When I’m on top, look at me now

One of my favorite pitchers! Photo taken by Kelly O’Connor/sittingstill.net and used with permission.

When I first started watching baseball I was fascinated with the outfielders (and not just because, even as a child, I found Rice, Lynn and Evans to be cuties! Hey, I was a little girl. Watching cute “boys” play ball was nothing but fun!). It seemed like the infielders got to do most of the work while the outfielders just hung around waiting for fly balls. I often wondered how they kept their intensity up when the game seemed to be so slow for them. Of course, seeing them knock themselves against the Green Monster and the right field all made me change my mind about the excitement level in the outfield.

As I got older, I started appreciating the infielders much more. I loved watching double plays get made and especially enjoyed watching the third baseman rifle the ball to first to get those close outs. (Keep in mind, my first MLB game was Wade Boggs’ first game at Fenway. I developed an interest in the infield rather quickly!)

But as I got even older my attention turned to the pitchers.

It’s almost at the point where I can’t understand how anyone focuses more attention on any of the other players. Sure JD Drew’s swing is sweet and back in the day there was nothing that brought joy more quickly than a David Ortiz walk-off. But nothing gets the adrenaline going for me like watching a pitcher. Whether it’s striking out a batter or working himself out of a bad inning, I’m constantly amazed at the focus and talent it takes to be a Major League pitcher.

Needless to say I was thrilled with Josh Beckett’s performance yesterday. I missed watching it live as I was at work but got to listen to Joe Castiglione and Dave O’Brien call it. I then went home and watched the 3-hour replay on NESN at 7pm and, currently, am watching the 1-hour replay on NESN. Heck, I might even watch the 2-hour replay at 2pm on NESN. This is a beautiful game to watch.

(A brief digression: In yesterday’s game there were only a few points of interest when you’re editing it into an hour: Beckett striking out the side in the first. Joe Crede’s home run. Both of Jason Varitek’s home runs. Bailey scoring the third run and Papelbon closing it out are some. There was something else of import yesterday, no? Maybe the two catchers and the two managers getting thrown out of the game in the same inning by the same umpire? NESN showed everything I listed EXCEPT Bailey scoring and all of the ejections. I know an hour isn’t a lot of time to edit a three-hour game but when it’s a 3-1 game with not much action it seems ridiculous to EDIT OUT THE ACTION. Tremendous FAIL, NESN. I’m done now.)
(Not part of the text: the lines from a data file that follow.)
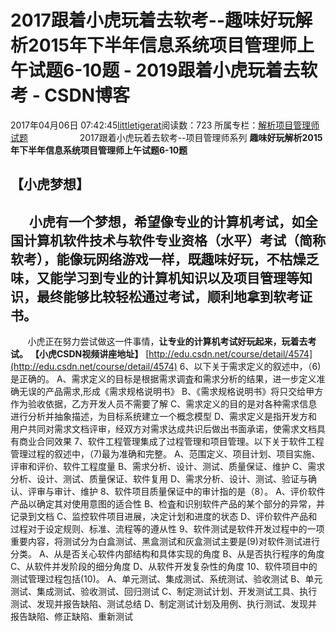 # 2017跟着小虎玩着去软考--趣味好玩解析2015年下半年信息系统项目管理师上午试题6-10题 - 2019跟着小虎玩着去软考 - CSDN博客
2017年04月06日 07:42:45[littletigerat](https://me.csdn.net/littletigerat)阅读数：723
所属专栏：[解析项目管理师试题](https://blog.csdn.net/column/details/15005.html)
                    2017跟着小虎玩着去软考--项目管理师系列
**趣味好玩解析2015年下半年信息系统项目管理师上午试题6-10题**
## 【小虎梦想】
##       小虎有一个梦想，希望像专业的计算机考试，如全国计算机软件技术与软件专业资格（水平）考试（简称软考），能像玩网络游戏一样，既趣味好玩，不枯燥乏味，又能学习到专业的计算机知识以及项目管理等知识，最终能够比较轻松通过考试，顺利地拿到软考证书。
       小虎正在努力尝试做这一件事情，**让专业的计算机考试好玩起来，玩着去考试。**
**【小虎CSDN视频讲座地址】**
[http://edu.csdn.net/course/detail/4574](http://edu.csdn.net/course/detail/4574)
6、以下关于需求定义的叙述中，（6)是正确的。
A、需求定义的目标是根据需求调査和需求分析的结果，进一步定义准确无误的产品需求,形成《需求规格说明书》
B、《需求规格说明书》将只交给甲方作为验收依据，乙方开发人员不需要了解
C、需求定义的目的是对各种需求信息进行分析并抽象描述，为目标系统建立一个概念模型
D、需求定义是指开发方和用户共同对需求文档评审，经双方对需求达成共识后做出书面承诺，使需求文档具有商业合同效果
7、软件工程管理集成了过程管理和项目管理。以下关于软件工程管理过程的叙述中，（7)最为准确和完整。
A、范围定义、项目计划、项目实施、评审和评价、软件工程度量
B、需求分析、设计、测试、质量保证、维护
C、需求分析、设计、测试、质量保证、软件复用
D、需求分析、设计、测试、验证与确认、评审与审计、维护
8、软件项目质量保证中的审计指的是（8）。
A、评价软件产品以确定其对使用意图的适合性
B、检査和识别软件产品的某个部分的异常，并记录到文档
C、监控软件项目进展，决定计划和进度的状态
D、评价软件产品和过程对于设定规则、标准、流程等的遵从性
9、软件测试是软件开发过程中的一项重要内容，将测试分为白盒测试、黑盒测试和灰盒测试主要是(9)对软件测试进行分类。
A、从是否关心软件内部结构和具体实现的角度
B、从是否执行程序的角度
C、从软件并发阶段的细分角度
D、从软件开发复杂性的角度
10、软件项目中的测试管理过程包括(10)。
A、单元测试、集成测试、系统测试、验收测试
B、单元测试、集成测试、验收测试、回归测试
C、制定测试计划、开发测试工具、执行测试、发现并报告缺陷、测试总结
D、制定测试计划及用例、执行测试、发现并报告缺陷、修正缺陷、重新测试
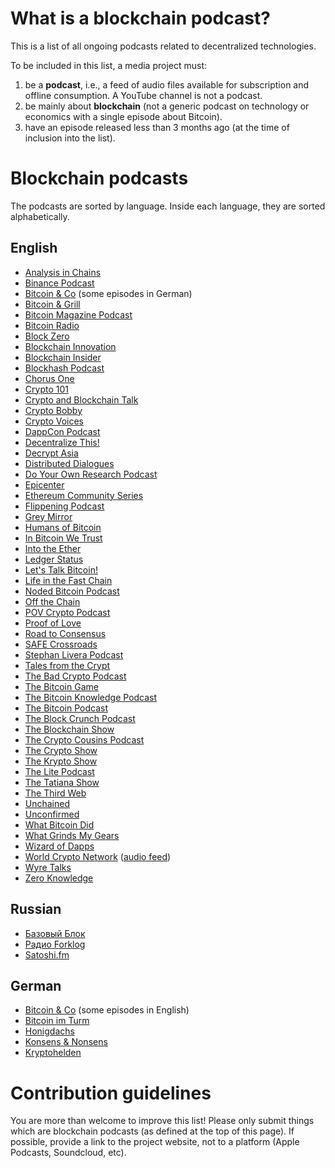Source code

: # What is a blockchain podcast?

This is a list of all ongoing podcasts related to decentralized technologies.

To be included in this list, a media project must:
1. be a **podcast**, i.e., a feed of audio files available for subscription and offline consumption. A YouTube channel is not a podcast.
1. be mainly about **blockchain** (not a generic podcast on technology or economics with a single episode about Bitcoin).
1. have an episode released less than 3 months ago (at the time of inclusion into the list).


# Blockchain podcasts

The podcasts are sorted by language. Inside each language, they are sorted alphabetically.


## English

* [Analysis in Chains](https://www.analysisinchainspodcast.com/)
* [Binance Podcast](https://castbox.fm/channel/id2163161)
* [Bitcoin & Co](https://bitcoincopodcast.com/) (some episodes in German)
* [Bitcoin & Grill](https://cryptoandgrill.podbean.com)
* [Bitcoin Magazine Podcast](https://letstalkbitcoin.com/blog/category/bitcoinmagazine)
* [Bitcoin Radio](https://www.bitcoinradio.com)
* [Block Zero](https://blockzero.simplecast.com/)
* [Blockchain Innovation](https://blockchain.global/blockchain-innovation/)
* [Blockchain Insider](https://bi.11fs.com/)
* [Blockhash Podcast](https://www.blockhashpodcast.com/podcast)
* [Chorus One](https://chorusone.libsyn.com/)
* [Crypto 101](https://crypto101podcast.com/)
* [Crypto and Blockchain Talk](http://cryptoandblockchaintalk.com/)
* [Crypto Bobby](https://cryptobobby.com/)
* [Crypto Voices](https://cryptovoices.com/)
* [DappCon Podcast](https://dappcon.podbean.com/)
* [Decentralize This!](https://blog.enigma.co/podcast/home)
* [Decrypt Asia](https://decrypt.asia/)
* [Distributed Dialogues](https://letstalkbitcoin.com/blog/category/distributed-dialogues)
* [Do Your Own Research Podcast](https://dyorpodcast.com/)
* [Epicenter](https://epicenter.tv/)
* [Ethereum Community Series](https://www.ethcs.org/)
* [Flippening Podcast](https://blog.nomics.com/flippening/)
* [Grey Mirror](https://dci.mit.edu/greymirrorpodcast)
* [Humans of Bitcoin](https://podcast.bitcoin.com/s3-Humans-of-Bitcoin)
* [In Bitcoin We Trust](https://bitchapo.com/category/podcast/)
* [Into the Ether](https://www.podbean.com/podcast-detail/mwb85-7c997/Into-the-Ether-Podcast)
* [Ledger Status](https://ledgerstatus.com/topic/ledgercast/)
* [Let's Talk Bitcoin!](https://letstalkbitcoin.com/blog/category/episodes)
* [Life in the Fast Chain](https://life-in-the-fast-chain.fireside.fm/)
* [Noded Bitcoin Podcast](https://noded.org/)
* [Off the Chain](https://blockworksgroup.io/off-the-chain-podcast)
* [POV Crypto Podcast](https://povcryptopod.libsyn.com/)
* [Proof of Love](https://letstalkbitcoin.com/blog/category/proofoflove)
* [Road to Consensus](https://www.coindesk.com/podcasts)
* [SAFE Crossroads](https://letstalkbitcoin.com/blog/category/safepodcast)
* [Stephan Livera Podcast](https://stephanlivera.com/)
* [Tales from the Crypt](https://talesfromthecrypt.libsyn.com/)
* [The Bad Crypto Podcast](https://badcryptopodcast.com/)
* [The Bitcoin Game](https://letstalkbitcoin.com/blog/category/the-bitcoin-game)
* [The Bitcoin Knowledge Podcast](https://www.bitcoin.kn/)
* [The Bitcoin Podcast](http://thebitcoinpodcast.com/)
* [The Block Crunch Podcast](https://letstalkbitcoin.com/blog/category/the-blockcrunch)
* [The Blockchain Show](https://www.theblockchainshow.com/)
* [The Crypto Cousins Podcast](https://cryptocousins.com/crypto-cousins-podcast/)
* [The Crypto Show](https://thecryptoshow.com/)
* [The Krypto Show](https://julianhosp.com/kryptoshow-podcast/)
* [The Lite Podcast](https://thelitepodcast.libsyn.com/)
* [The Tatiana Show](https://letstalkbitcoin.com/blog/category/tatianaepisodes)
* [The Third Web](https://thethirdweb.net/)
* [Unchained](https://unchainedpodcast.com/category/unchained/)
* [Unconfirmed](https://unchainedpodcast.com/category/unconfirmed/)
* [What Bitcoin Did](https://www.whatbitcoindid.com/)
* [What Grinds My Gears](https://cms.megaphone.fm/channel/whatgrindsmygears)
* [Wizard of Dapps](https://wizardofdapps.fm/)
* [World Crypto Network](https://www.worldcryptonetwork.com/) ([audio feed](https://www.spreaker.com/show/3478703/episodes/feed))
* [Wyre Talks](https://wyre-talks.simplecast.com/)
* [Zero Knowledge](https://www.zeroknowledge.fm/)

## Russian

* [Базовый Блок](https://basicblockradio.com/)
* [Радио Forklog](https://soundcloud.com/forklog)
* [Satoshi.fm](https://satoshi.fm/)


## German

* [Bitcoin & Co](https://bitcoincopodcast.com/) (some episodes in English)
* [Bitcoin im Turm](http://bitcoin-turm.de/zencast/)
* [Honigdachs](https://coinspondent.de/honigdachs-der-bitcoin-podcast-aus-leipzig/)
* [Konsens & Nonsens](http://konsens-nonsens.de/)
* [Kryptohelden](https://kryptohelden.de/)


# Contribution guidelines

You are more than welcome to improve this list!
Please only submit things which are blockchain podcasts (as defined at the top of this page).
If possible, provide a link to the project website, not to a platform (Apple Podcasts, Soundcloud, etc).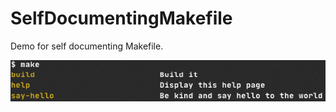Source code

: SelfDocumentingMakefile
===

Demo for self documenting Makefile.

![Sample output](./.img/sample.png)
I want the “real” Josh Beckett to stay with us. I approve greatly of him. 111 pitches in 7 innings with 69 being thrown for strikes. 8 strikeouts, 3 hits and 1 earned run (on a home run ball). He had a couple of opportunities where he could have let things get out of control (worst of all in the 7th inning) and he didn’t. In the middle of my pitchers lovefest I need to stop and give credit to Jason Varitek. Not only did he hit the two home runs that gave the Red Sox the win but he took one for the team in getting in the face of the homeplate umpire so his pitcher didn’t get booted from the game (and, possibly, suspended depending on how that could have gone).

If I’m giving out props I should probably add some for Twins pitcher Anthony Swarzak. Kid pitched a hell of a game. Thankfully, Beckett pitched a wee bit better. It was a bit of a bummer that Ellsbury and Pedroia had their hitting streaks halted but it also says something about Swarzak’s pitching that it happened with him on the mound.

Although, if there has to be a trade-off, I’m good with Ells and Pedie stopping their streaks as long as it equalled a win.

But back to pitchers for a moment. On Wednesday, Bronson Arroyo threw a 92-pitch complete game against the Houston Astros. He only struck out 3 but he also only walked 1 and gave up 1 run on 5 hits (that only run actually coming in the first inning on a walk, a steal, a ground out and a sacrifice fly). I need to track this game down today (mlb.com is good for SOMETHING). Bronson gets a fair amount of criticism across the board. He isn’t known as a true “Ace” for his team. But this year he has been the guy for the Reds. As much as I mourned that damn trade for Wily Mo there is certainly no denying that it was the best thing to happen to Bronson professionally (okay, second best to winning a World Series. Maybe third best to throwing a perfect game in Pawtucket. Still, the trade is right up there on the list of best things to happen to Bronson in baseball!). I’ve said this before: Bronson should send Theo a fruit basket every March to mark the occasion.

Tim Wakefield is on the mound tonight in Toronto. Toronto is on a major slide right now with their nine-game losing streak (started by the Red Sox, thank you very much!). I’m terribly excited at the prospect of another sweep. I’m not making predictions; I’m just hoping against hope. I’ll take the series win, though, fellas.